Ambo stavano avvicinandosi a Plumfield nel pomeriggio quando Mrs Meg e Mrs
Jo stava parlando sulla piazza. Non insieme; per Nan stava camminando
attivamente lungo la strada piacevole da solo, pensando su un caso che
l'interessata, e Tom stava fissando su parte posteriore per raggiungerla, come se
da incidente, quando i sobborghi della città erano passati--un piccolo modo di
il suo che era parte dello scherzo.
Nan era una bella ragazza, con un colour fresco in modo chiaro guardi, sorriso rapido,
e l'occhiata stesso-ferma le giovani donne con un scopo hanno sempre. Lei
era semplicemente ed assennatamente vestito, camminò facilmente, e sembrò pieno di
vigour, con le sue spalle larghe bene indietro, dondolamento di braccio liberamente, e
l'elasticità di gioventù e salute in ogni moto. Le poche persone
lei incontrò girato guardare a lei, come se fosse una vista piacevole da vedere un
ragazza cordiale, felice countryward ambulante che il bel giorno; ed il
giovane rosso-affrontato che vaporizza lungo parte posteriore, cappello via ed ogni stretto
riccio che agita con impazienza, evidentemente stato d'accordo con loro.

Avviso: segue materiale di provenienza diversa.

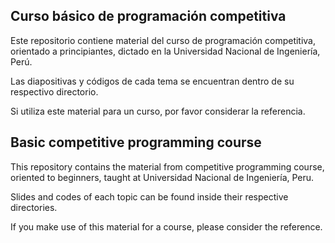 ﻿## Curso básico de programación competitiva
Este repositorio contiene material del curso de programación competitiva, orientado a principiantes, dictado en la Universidad Nacional de Ingeniería, Perú.

Las diapositivas y códigos de cada tema se encuentran dentro de su respectivo directorio.

Si utiliza este material para un curso, por favor considerar la referencia.

## Basic competitive programming course
This repository contains the material from competitive programming course, oriented to beginners, taught at Universidad Nacional de Ingeniería, Peru.

Slides and codes of each topic can be found inside their respective directories.

If you make use of this material for a course, please consider the reference.
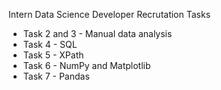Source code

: Intern Data Science Developer Recrutation Tasks

* Task 2 and 3 - Manual data analysis
* Task 4 - SQL
* Task 5 - XPath
* Task 6 - NumPy and Matplotlib 
* Task 7 - Pandas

Al momento un mite 'il Ciao!' sopportò sulla brezza, e facendo una pausa,
con un sforzo di sembrare sorpreso quell'era un fallimento assoluto, disse Nan
affabilmente:
'Oh, è che Lei, Tom?'
'Occhiate come lui. Pensiero è probabile che Lei stia camminando fuori oggi'; e Tom
faccia gioviale radiò con piacere.
'Lei lo seppe. Come è la Sua gola?' Nan chiesto nel suo professionale
intoni che era un quencher alle estasi indebite sempre.